- _Dataset_:

--*--

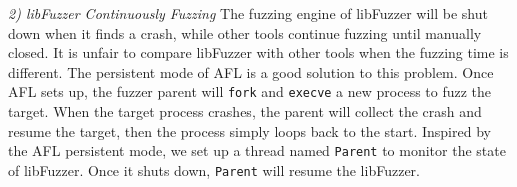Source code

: \textit{2) libFuzzer Continuously Fuzzing}
The fuzzing engine of libFuzzer  will be shut down when it finds a crash, while other tools continue fuzzing until manually closed. It is unfair to compare libFuzzer  with other tools when the fuzzing time is different.
The persistent mode of AFL is a good solution to this problem. Once AFL sets up, the fuzzer parent will \texttt{fork} and \texttt{execve} a new process to fuzz the target. When the target process crashes, the parent will collect the crash and resume the target, then the process simply loops back to the start.
Inspired by the AFL persistent mode, we set up a thread named \texttt{Parent} to monitor the state of libFuzzer. Once it shuts down, \texttt{Parent} will resume the libFuzzer. %

\begin{comment}
\subsubsection{Radamsa Effectively Working}
Radamsa is a widely used generation-based fuzzer. There are two key obstacles to using Radamsa effectively. 
Firstly, Radamsa requires some sample files of input data, but AFL family tools and libFuzzer do not need. 
Secondly, AFL and libFuzzer mutate seeds by coverage information, but Radamsa does not, to compare them in terms of coverage is unfair. %
However, according to the original experiments of Radamsa and Skyfire, they pair generation-based fuzzers with mutation-based fuzzers to solve the two problems. We follow their setup to pare Radamsa with AFL: when AFL is running, Radamsa periodically read seeds generated by AFL as inputs and generates lots of outputs which will be fed back to AFL. Radamsa and AFL are running alternately on one CPU core.
\end{comment}

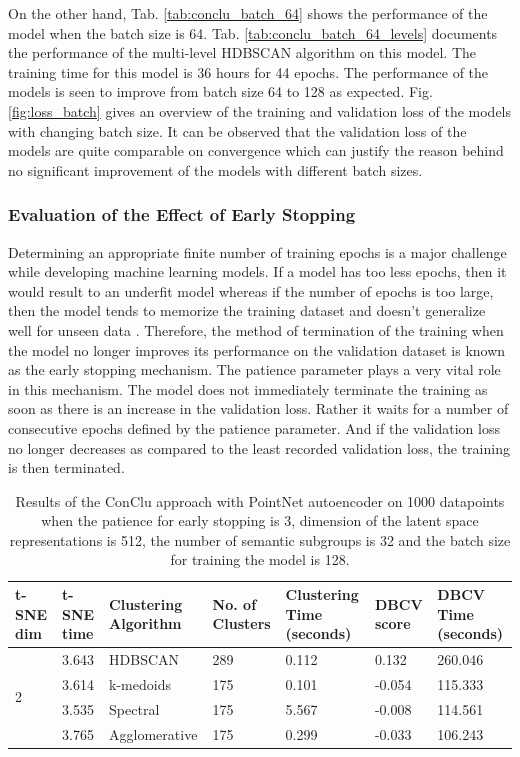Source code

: On the other hand, Tab. \ref{tab:conclu_batch_64} shows the performance of the model when the batch size is 64. Tab. \ref{tab:conclu_batch_64_levels} documents the performance of the multi-level \ac{HDBSCAN} algorithm on this model. The training time for this model is 36 hours for 44 epochs. The performance of the models is seen to improve from batch size 64 to 128 as expected. Fig. \ref{fig:loss_batch} gives an overview of the training and validation loss of the models with changing batch size. It can be observed that the validation loss of the models are quite comparable on convergence which can justify the reason behind no significant improvement of the models with different batch sizes. 

\subsubsection{Evaluation of the Effect of Early Stopping}
Determining an appropriate finite number of training epochs is a major challenge while developing machine learning models. If a model has too less epochs, then it would result to an underfit model whereas if the number of epochs is too large, then the model tends to memorize the training dataset and doesn't generalize well for unseen data \cite{Goodfellow-et-al-2016}. Therefore, the method of termination of the training when the model no longer improves its performance on the validation dataset is known as the early stopping mechanism. The patience parameter plays a very vital role in this mechanism. The model does not immediately terminate the training as soon as there is an increase in the validation loss. Rather it waits for a number of consecutive epochs defined by the patience parameter. And if the validation loss no longer decreases as compared to the least recorded validation loss, the training is then terminated.

\begin{table}[H]
  \setlength\extrarowheight{10pt}
  \caption{Results of the ConClu approach with PointNet autoencoder on 1000 datapoints when the patience for early stopping is 3, dimension of the latent space representations is 512, the number of semantic subgroups is 32 and the batch size for training the model is 128. }
  \centering
  \begin{tabular}{|p{30pt}|p{50pt}|p{60pt}|p{50pt}|p{50pt}|p{50pt}|p{40pt}|}
    \toprule
    \ac{t-SNE} dim	& \ac{t-SNE} time & Clustering Algorithm & No. of Clusters & Clustering Time (seconds) & \ac{DBCV} score & \ac{DBCV} Time (seconds)\\
    \midrule
    \multirow{4}{30pt}{2}	& 3.643 & \ac{HDBSCAN}	& 289	& 0.112 & 0.132	& 260.046 \\ \cline{2-7} 
    & 3.614 & k-medoids	& 175	& 0.101	& -0.054	& 115.333 \\ \cline{2-7} 
    & 3.535 & Spectral	& 175	& 5.567	& -0.008	& 114.561 \\ \cline{2-7}
    & 3.765 & Agglomerative	& 175	& 0.299	& -0.033	& 106.243 \\ 
    \bottomrule
  \end{tabular}
  \label{tab:conclu_patience_3}
\end{table}

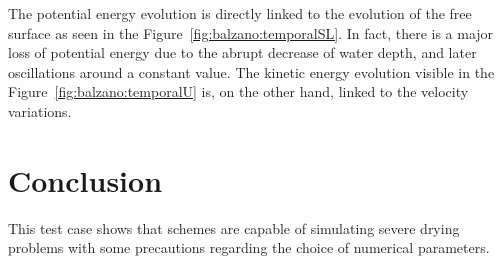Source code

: The potential energy evolution is directly linked to the evolution of the free surface as
seen in the Figure~\ref{fig:balzano:temporalSL}. In fact, there is a major loss of
potential energy due to the abrupt decrease of water depth, and later oscillations around a constant value.
The kinetic energy evolution visible in the Figure~\ref{fig:balzano:temporalU} is,
on the other hand, linked to the velocity variations.



%
\section{Conclusion}

This test case shows that  schemes are capable of simulating severe drying problems
with some precautions regarding the choice of numerical parameters.


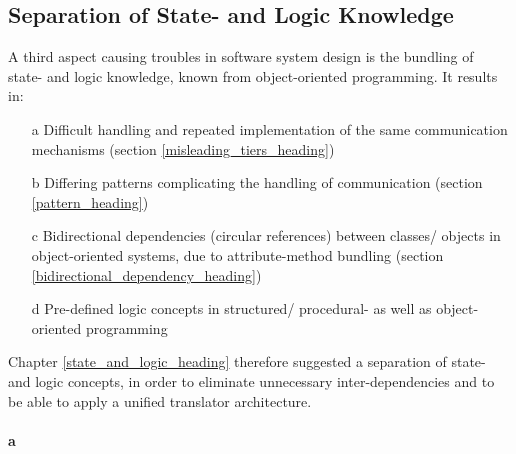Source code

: %
%
%
%
%
%
%

\subsection{Separation of State- and Logic Knowledge}
\label{separation_of_state_and_logic_knowledge_heading}

A third aspect causing troubles in software system design is the bundling of
state- and logic knowledge, known from object-oriented programming. It results
in:

\begin{itemize}
    \item[a] Difficult handling and repeated implementation of the same
        communication mechanisms (section \ref{misleading_tiers_heading})
    \item[b] Differing patterns complicating the handling of communication
        (section \ref{pattern_heading})
    \item[c] Bidirectional dependencies (circular references) between classes/
        objects in object-oriented systems, due to attribute-method bundling
        (section \ref{bidirectional_dependency_heading})
    \item[d] Pre-defined logic concepts in structured/ procedural- as well as
        object-oriented programming
\end{itemize}

Chapter \ref{state_and_logic_heading} therefore suggested a separation of
state- and logic concepts, in order to eliminate unnecessary inter-dependencies
and to be able to apply a unified translator architecture.

\paragraph{a}

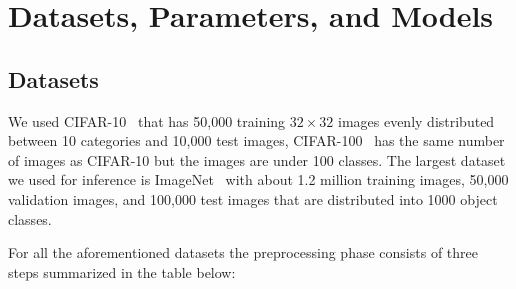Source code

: \documentclass{article}
\begin{document}
\section*{Datasets, Parameters, and Models}
\subsection*{Datasets}
We used CIFAR-10~\citep{krizhevsky2009learning} that has 50,000 training $32\times32$ images evenly distributed between 10 categories and 10,000 test images, CIFAR-100~\citep{krizhevsky2009learning} has the same number of images as CIFAR-10 but the images are under 100 classes. The largest dataset we used for inference is ImageNet~\citep{russakovsky2015imagenet} with about 1.2 million training images, 50,000 validation images, and 100,000 test images that are distributed into 1000 object classes.

For all the aforementioned datasets the preprocessing phase consists of three steps summarized in the table below:
\end{document}
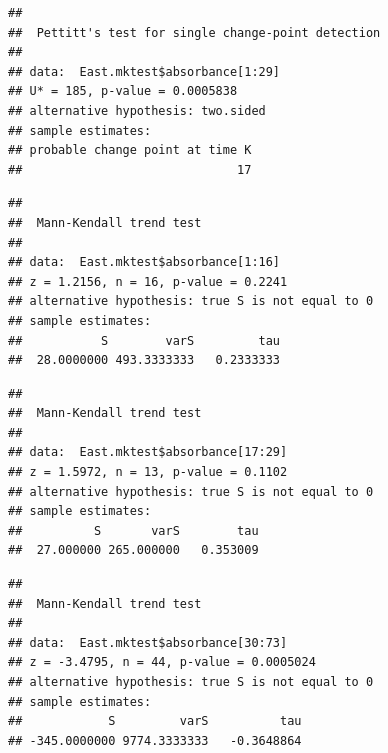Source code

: \documentclass[12pt,]{article}
\newenvironment{Shaded}{\begin{snugshade}}{\end{snugshade}}
\newcommand{\KeywordTok}[1]{\textcolor[rgb]{0.13,0.29,0.53}{\textbf{#1}}}
\newcommand{\DecValTok}[1]{\textcolor[rgb]{0.00,0.00,0.81}{#1}}
\newcommand{\CommentTok}[1]{\textcolor[rgb]{0.56,0.35,0.01}{\textit{#1}}}
\newcommand{\OperatorTok}[1]{\textcolor[rgb]{0.81,0.36,0.00}{\textbf{#1}}}
\newcommand{\NormalTok}[1]{#1}
\begin{document}
\begin{verbatim}
## 
##  Pettitt's test for single change-point detection
## 
## data:  East.mktest$absorbance[1:29]
## U* = 185, p-value = 0.0005838
## alternative hypothesis: two.sided
## sample estimates:
## probable change point at time K 
##                              17
\end{verbatim}

\begin{Shaded}
\end{Shaded}

\begin{verbatim}
## 
##  Mann-Kendall trend test
## 
## data:  East.mktest$absorbance[1:16]
## z = 1.2156, n = 16, p-value = 0.2241
## alternative hypothesis: true S is not equal to 0
## sample estimates:
##           S        varS         tau 
##  28.0000000 493.3333333   0.2333333
\end{verbatim}

\begin{Shaded}
\end{Shaded}

\begin{verbatim}
## 
##  Mann-Kendall trend test
## 
## data:  East.mktest$absorbance[17:29]
## z = 1.5972, n = 13, p-value = 0.1102
## alternative hypothesis: true S is not equal to 0
## sample estimates:
##          S       varS        tau 
##  27.000000 265.000000   0.353009
\end{verbatim}

\begin{Shaded}
\end{Shaded}

\begin{verbatim}
## 
##  Mann-Kendall trend test
## 
## data:  East.mktest$absorbance[30:73]
## z = -3.4795, n = 44, p-value = 0.0005024
## alternative hypothesis: true S is not equal to 0
## sample estimates:
##            S         varS          tau 
## -345.0000000 9774.3333333   -0.3648864
\end{verbatim}
\end{document}
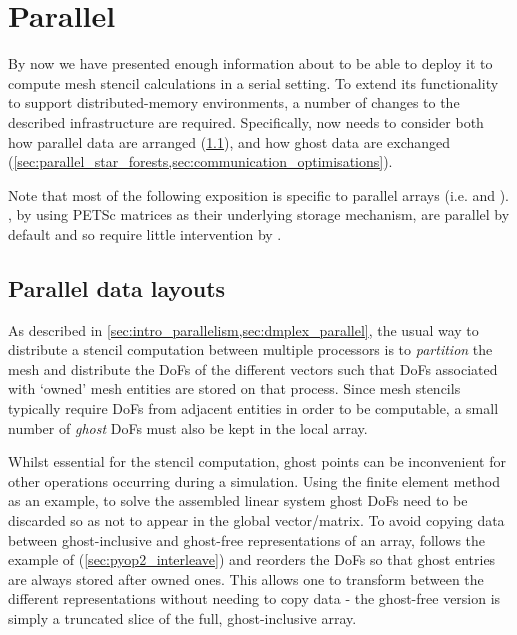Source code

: \documentclass[thesis]{subfiles}
\begin{document}
\chapter{Parallel}
\label{chapter:parallel}

By now we have presented enough information about  to be able to deploy it to compute mesh stencil calculations in a serial setting.
To extend its functionality to support distributed-memory environments, a number of changes to the described infrastructure are required.
Specifically,  now needs to consider both how parallel data are arranged (\cref{sec:parallel_data_layouts}), and how ghost data are exchanged (\cref{sec:parallel_star_forests,sec:communication_optimisations}).

Note that most of the following exposition is specific to parallel arrays (i.e.  and ).
, by using PETSc matrices as their underlying storage mechanism, are parallel by default and so require little intervention by .

\section{Parallel data layouts}
\label{sec:parallel_data_layouts}

As described in \cref{sec:intro_parallelism,sec:dmplex_parallel}, the usual way to distribute a stencil computation between multiple processors is to \emph{partition} the mesh and distribute the DoFs of the different vectors such that DoFs associated with `owned' mesh entities are stored on that process.
Since mesh stencils typically require DoFs from adjacent entities in order to be computable, a small number of \emph{ghost} DoFs must also be kept in the local array.

Whilst essential for the stencil computation, ghost points can be inconvenient for other operations occurring during a simulation.
Using the finite element method as an example, to solve the assembled linear system ghost DoFs need to be discarded so as not to appear in the global vector/matrix.
To avoid copying data between ghost-inclusive and ghost-free representations of an array,  follows the example of  (\cref{sec:pyop2_interleave}) and reorders the DoFs so that ghost entries are always stored after owned ones.
This allows one to transform between the different representations without needing to copy data - the ghost-free version is simply a truncated slice of the full, ghost-inclusive array.
\end{document}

--*--

- _What the task asks_: Search the entries for the word "object", then gather every line that has it.

- _Written response_:
state- and logic knowledge, known from object-oriented programming. It results
        objects in object-oriented systems, due to attribute-method bundling
        object-oriented programming
We used CIFAR-10~\citep{krizhevsky2009learning} that has 50,000 training $32\times32$ images evenly distributed between 10 categories and 10,000 test images, CIFAR-100~\citep{krizhevsky2009learning} has the same number of images as CIFAR-10 but the images are under 100 classes. The largest dataset we used for inference is ImageNet~\citep{russakovsky2015imagenet} with about 1.2 million training images, 50,000 validation images, and 100,000 test images that are distributed into 1000 object classes.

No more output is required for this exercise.